3 – A metade de todo vir a ser é a “suspensão” da vontade de viver, apaixonada e individual, na unidade do nirvana.” – Amor, doença e morte – ver página 169 de Morte em Veneza.  O mesmo se vê no personagem do príncipe Klaus Heinrich em seu romance “Sua Alteza Real”, na pág. 171.

—- “Natureza sem espírito ou espírito sem natureza dificilmente podem ser chamados de vida”. 

—- “O gênio tem um pé de intimidade com a doença e a disposição natural”.

—- Segundo Otto Maria Carpeaux, em seu livro “A história concisa da Literatura Alemã, Faro Editorial, Thomas Mann é o clássico do gênero Romance, da literatura germânica.

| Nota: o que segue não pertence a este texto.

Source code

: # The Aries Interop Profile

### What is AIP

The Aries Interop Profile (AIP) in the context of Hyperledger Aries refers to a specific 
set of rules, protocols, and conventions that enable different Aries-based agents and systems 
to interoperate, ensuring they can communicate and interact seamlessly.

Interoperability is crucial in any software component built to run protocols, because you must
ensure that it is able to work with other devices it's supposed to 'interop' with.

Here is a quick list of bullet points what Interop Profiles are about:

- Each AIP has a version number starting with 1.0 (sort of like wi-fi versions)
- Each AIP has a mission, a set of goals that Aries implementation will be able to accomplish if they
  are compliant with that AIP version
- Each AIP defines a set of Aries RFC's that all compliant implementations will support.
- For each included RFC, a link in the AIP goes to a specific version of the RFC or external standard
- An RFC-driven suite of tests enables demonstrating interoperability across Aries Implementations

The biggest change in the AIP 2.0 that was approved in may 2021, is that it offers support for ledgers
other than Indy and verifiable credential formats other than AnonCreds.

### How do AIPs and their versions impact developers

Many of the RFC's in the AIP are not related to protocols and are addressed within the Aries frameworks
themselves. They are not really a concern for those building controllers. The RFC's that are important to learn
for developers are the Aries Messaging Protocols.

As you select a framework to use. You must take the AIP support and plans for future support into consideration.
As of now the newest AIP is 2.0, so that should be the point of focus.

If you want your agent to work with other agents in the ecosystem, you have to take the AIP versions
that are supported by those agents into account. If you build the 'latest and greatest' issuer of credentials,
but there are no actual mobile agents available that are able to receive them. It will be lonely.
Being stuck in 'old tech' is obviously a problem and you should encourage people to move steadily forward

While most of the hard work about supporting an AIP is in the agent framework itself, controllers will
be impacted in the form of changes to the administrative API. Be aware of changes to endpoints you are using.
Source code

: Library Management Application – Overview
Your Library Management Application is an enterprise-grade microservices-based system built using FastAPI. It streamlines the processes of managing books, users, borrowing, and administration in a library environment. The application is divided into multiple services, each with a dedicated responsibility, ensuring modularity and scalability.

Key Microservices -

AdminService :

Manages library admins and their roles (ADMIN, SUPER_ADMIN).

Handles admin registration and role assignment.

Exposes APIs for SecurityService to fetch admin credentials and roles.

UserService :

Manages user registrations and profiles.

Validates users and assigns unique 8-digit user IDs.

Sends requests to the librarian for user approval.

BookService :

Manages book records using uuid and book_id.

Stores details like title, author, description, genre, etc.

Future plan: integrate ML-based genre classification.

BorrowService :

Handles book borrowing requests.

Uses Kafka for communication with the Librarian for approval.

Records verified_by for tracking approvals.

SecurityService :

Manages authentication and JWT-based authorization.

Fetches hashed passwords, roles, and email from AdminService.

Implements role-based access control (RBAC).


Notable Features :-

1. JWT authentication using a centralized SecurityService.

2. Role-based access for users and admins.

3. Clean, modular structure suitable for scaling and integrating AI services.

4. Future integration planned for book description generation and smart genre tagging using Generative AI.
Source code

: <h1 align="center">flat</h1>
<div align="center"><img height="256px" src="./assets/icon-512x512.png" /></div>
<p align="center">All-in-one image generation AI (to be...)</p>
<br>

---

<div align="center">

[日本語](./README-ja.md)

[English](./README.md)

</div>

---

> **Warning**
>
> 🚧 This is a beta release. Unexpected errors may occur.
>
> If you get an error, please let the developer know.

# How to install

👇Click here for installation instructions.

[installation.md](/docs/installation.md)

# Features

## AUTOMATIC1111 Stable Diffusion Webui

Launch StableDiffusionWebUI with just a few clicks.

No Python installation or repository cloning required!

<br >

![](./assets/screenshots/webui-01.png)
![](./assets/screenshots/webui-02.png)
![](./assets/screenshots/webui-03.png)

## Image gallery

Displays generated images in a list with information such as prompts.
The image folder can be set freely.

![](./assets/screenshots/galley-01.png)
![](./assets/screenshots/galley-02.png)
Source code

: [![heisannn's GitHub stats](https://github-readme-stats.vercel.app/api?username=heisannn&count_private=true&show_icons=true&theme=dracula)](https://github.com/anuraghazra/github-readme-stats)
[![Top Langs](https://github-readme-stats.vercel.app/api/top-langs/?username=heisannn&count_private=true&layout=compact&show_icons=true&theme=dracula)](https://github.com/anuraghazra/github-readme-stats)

Está ao lado de Balzac, Stendhal, Flaubert, Henry James e outros menos importantes. O Estilo de Mann é sóbrio, um pouco cerimonioso, formado segundo o estilo de Goethe, e como nesse estilo é cheio de subentendidos, alusões, insinuações, tudo isso mostrando perfeitamente sua Ironia: ironia que serve para abrir perspectivas ou para abrandar a emoção profunda, inconfundivelmente romântica. Guarda sempre um estilo latino. Thomas tem sua dialética entre sua alma alemã e seu espírito muito universal. Em Buddenbrooks mostra  a história dolorosa da decadência de uma família de patrícios. Foi, nesse sentido, um romance tipicamente alemão e ao mesmo tempo o romance da decadência europeia”.

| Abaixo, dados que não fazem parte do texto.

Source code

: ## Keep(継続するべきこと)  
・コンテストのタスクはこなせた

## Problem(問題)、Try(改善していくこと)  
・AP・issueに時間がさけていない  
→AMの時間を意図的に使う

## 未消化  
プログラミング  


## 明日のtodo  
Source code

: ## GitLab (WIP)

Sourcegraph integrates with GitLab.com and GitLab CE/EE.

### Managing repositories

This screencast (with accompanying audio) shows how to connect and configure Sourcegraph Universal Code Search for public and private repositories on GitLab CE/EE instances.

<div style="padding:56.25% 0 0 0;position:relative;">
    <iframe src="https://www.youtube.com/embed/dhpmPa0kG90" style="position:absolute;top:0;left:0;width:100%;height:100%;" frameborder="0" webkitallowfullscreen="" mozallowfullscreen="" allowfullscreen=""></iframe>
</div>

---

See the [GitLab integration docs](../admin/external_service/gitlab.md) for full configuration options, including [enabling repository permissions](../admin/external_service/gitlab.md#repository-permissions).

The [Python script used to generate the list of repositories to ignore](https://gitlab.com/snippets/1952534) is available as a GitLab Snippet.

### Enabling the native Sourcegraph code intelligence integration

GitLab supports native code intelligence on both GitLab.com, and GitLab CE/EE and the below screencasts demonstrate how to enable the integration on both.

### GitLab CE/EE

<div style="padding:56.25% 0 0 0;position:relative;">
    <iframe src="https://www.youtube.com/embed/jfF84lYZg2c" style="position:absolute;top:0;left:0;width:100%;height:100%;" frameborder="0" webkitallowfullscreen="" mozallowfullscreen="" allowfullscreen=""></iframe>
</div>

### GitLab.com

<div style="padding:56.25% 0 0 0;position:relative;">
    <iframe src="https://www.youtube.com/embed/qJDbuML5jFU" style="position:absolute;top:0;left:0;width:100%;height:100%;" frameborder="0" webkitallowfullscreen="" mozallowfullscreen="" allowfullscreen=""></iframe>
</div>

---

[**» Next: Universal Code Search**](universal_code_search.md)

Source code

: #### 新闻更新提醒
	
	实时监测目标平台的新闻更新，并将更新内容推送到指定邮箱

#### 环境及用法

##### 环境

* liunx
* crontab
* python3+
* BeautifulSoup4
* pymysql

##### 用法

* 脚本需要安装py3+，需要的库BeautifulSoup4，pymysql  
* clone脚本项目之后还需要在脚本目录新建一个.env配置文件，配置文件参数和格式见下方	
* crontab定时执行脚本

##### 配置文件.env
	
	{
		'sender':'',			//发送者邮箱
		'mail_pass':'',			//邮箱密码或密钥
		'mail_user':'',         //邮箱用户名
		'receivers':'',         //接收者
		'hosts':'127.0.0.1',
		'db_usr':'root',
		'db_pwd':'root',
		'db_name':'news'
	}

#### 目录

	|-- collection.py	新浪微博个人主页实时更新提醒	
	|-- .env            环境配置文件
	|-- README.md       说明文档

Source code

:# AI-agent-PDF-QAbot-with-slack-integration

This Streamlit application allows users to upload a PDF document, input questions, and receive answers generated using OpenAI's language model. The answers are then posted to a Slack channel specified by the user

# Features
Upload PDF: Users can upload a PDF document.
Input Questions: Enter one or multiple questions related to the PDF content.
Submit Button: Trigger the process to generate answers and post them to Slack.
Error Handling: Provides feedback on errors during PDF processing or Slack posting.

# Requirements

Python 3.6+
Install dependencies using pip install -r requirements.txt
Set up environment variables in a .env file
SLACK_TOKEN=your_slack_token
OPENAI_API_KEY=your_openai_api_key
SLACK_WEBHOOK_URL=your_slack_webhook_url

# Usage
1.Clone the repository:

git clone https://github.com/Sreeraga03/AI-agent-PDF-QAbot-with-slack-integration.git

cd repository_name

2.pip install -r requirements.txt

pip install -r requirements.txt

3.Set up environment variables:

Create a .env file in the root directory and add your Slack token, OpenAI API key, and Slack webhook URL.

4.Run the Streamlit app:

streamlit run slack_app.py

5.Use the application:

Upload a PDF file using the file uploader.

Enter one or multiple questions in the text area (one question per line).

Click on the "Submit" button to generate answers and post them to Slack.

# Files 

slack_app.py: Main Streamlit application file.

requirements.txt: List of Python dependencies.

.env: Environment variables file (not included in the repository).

—- No livro do escritor e crítico francês, Michel Zéraffa —   “Pessoa e Personalidade = o romanesco dos anos de 1920 aos anos de 1950”, Editora Perspectiva, há uma passagem interessante que liga Thomas Mann à psicanálise, quando escreve: “Do mesmo princípio decorre, como vimos, o interesse de Mann pela psicanálise: o conhecimento dos “arquétipos” nos ensina através  de quais filiações chegamos àquilo que somos: “Quantas vezes constatei… que a personalidade de meu pai defunto, é, no fundo, o modelo secreto que determina aquilo que faço” (Freud und die Zukunft).

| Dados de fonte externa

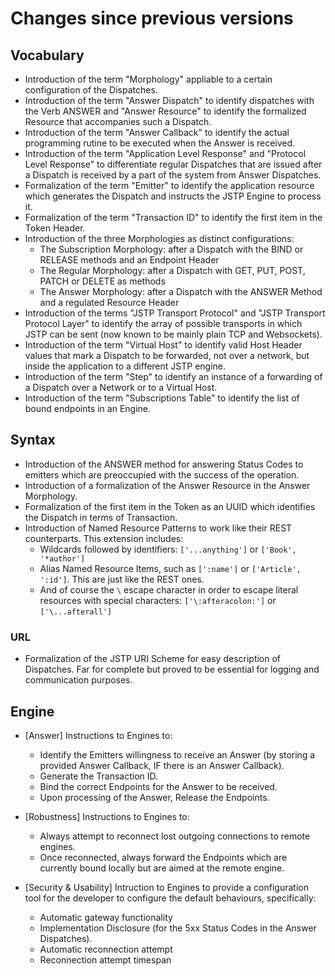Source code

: Changes since previous versions
===============================

Vocabulary
----------

- Introduction of the term "Morphology" appliable to a certain configuration of the Dispatches.
- Introduction of the term "Answer Dispatch" to identify dispatches with the Verb ANSWER and "Answer Resource" to identify the formalized Resource that accompanies such a Dispatch.
- Introduction of the term "Answer Callback" to identify the actual programming rutine to be executed when the Answer is received.
- Introduction of the term "Application Level Response" and "Protocol Level Response" to differentiate regular Dispatches that are issued after a Dispatch is received by a part of the system from Answer Dispatches.
- Formalization of the term "Emitter" to identify the application resource which generates the Dispatch and instructs the JSTP Engine to process it.
- Formalization of the term "Transaction ID" to identify the first item in the Token Header.
- Introduction of the three Morphologies as distinct configurations:
  - The Subscription Morphology: after a Dispatch with the BIND or RELEASE methods and an Endpoint Header
  - The Regular Morphology: after a Dispatch with GET, PUT, POST, PATCH or DELETE as methods
  - The Answer Morphology: after a Dispatch with the ANSWER Method and a regulated Resource Header
- Introduction of the terms "JSTP Transport Protocol" and "JSTP Transport Protocol Layer" to identify the array of possible transports in which JSTP can be sent (now known to be mainly plain TCP and Websockets).
- Introduction of the term "Virtual Host" to identify valid Host Header values that mark a Dispatch to be forwarded, not over a network, but inside the application to a different JSTP engine.
- Introduction of the term "Step" to identify an instance of a forwarding of a Dispatch over a Network or to a Virtual Host.
- Introduction of the term "Subscriptions Table" to identify the list of bound endpoints in an Engine.

Syntax
------

- Introduction of the ANSWER method for answering Status Codes to emitters which are preoccupied with the success of the operation.
- Introduction of a formalization of the Answer Resource in the Answer Morphology.
- Formalization of the first item in the Token as an UUID which identifies the Dispatch in terms of Transaction. 
- Introduction of Named Resource Patterns to work like their REST counterparts. This extension includes:
  - Wildcards followed by identifiers: `['...anything']` or `['Book', '*author']`
  - Alias Named Resource Items, such as `[':name']` or `['Article', ':id']`. This are just like the REST ones.
  - And of course the `\` escape character in order to escape literal resources with special characters: `['\:afteracolon:']` or `['\...afterall']`

### URL

- Formalization of the JSTP URI Scheme for easy description of Dispatches. Far for complete but proved to be essential for logging and communication purposes.

Engine
------

- [Answer] Instructions to Engines to:
  - Identify the Emitters willingness to receive an Answer (by storing a provided Answer Callback, IF there is an Answer Callback).
  - Generate the Transaction ID.
  - Bind the correct Endpoints for the Answer to be received.
  - Upon processing of the Answer, Release the Endpoints.

- [Robustness] Instructions to Engines to:
  - Always attempt to reconnect lost outgoing connections to remote engines.
  - Once reconnected, always forward the Endpoints which are currently bound locally but are aimed at the remote engine.

- [Security & Usability] Intruction to Engines to provide a configuration tool for the developer to configure the default behaviours, specifically:
  - Automatic gateway functionality
  - Implementation Disclosure (for the 5xx Status Codes in the Answer Dispatches).
  - Automatic reconnection attempt
  - Reconnection attempt timespan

—- A fascinação é, ao contrário, para Castorp (personagem da Montanha Mágica, o maior perigo. Seu oportunismo e sua lucidez irão  de mãos dadas. Quanto mais a morte está presente (física, com o bacilo; afetiva com uma paixão infeliz, social diante do espetáculo de uma burguesia que encontra no sanatório um porto seguro, ideológica com Settembrini e Naphta, mais o espírito de Castorp ganha em vigilância. Assim, Mann resolve a contradição na qual vê debater-se a pessoa numa época de regressão de valores (como a atual): visto que o século priva o homem, do tempo de refletir, antes de agir, de fazer histórias antes de querer transformar o mundo. Era necessário colocar a personagem num universo fechado e sobretudo imóvel, em que a “ascensão da dúvida” seria tanto mais ameaçadora quanto seria traduzida por mensagens (fora do contexto e do espetáculo da vida concreta e movediça) que o herói deveria decifrar …. pois o que Castorp ensina fundamentalmente é compreender as diversas significações da totalidade humana”.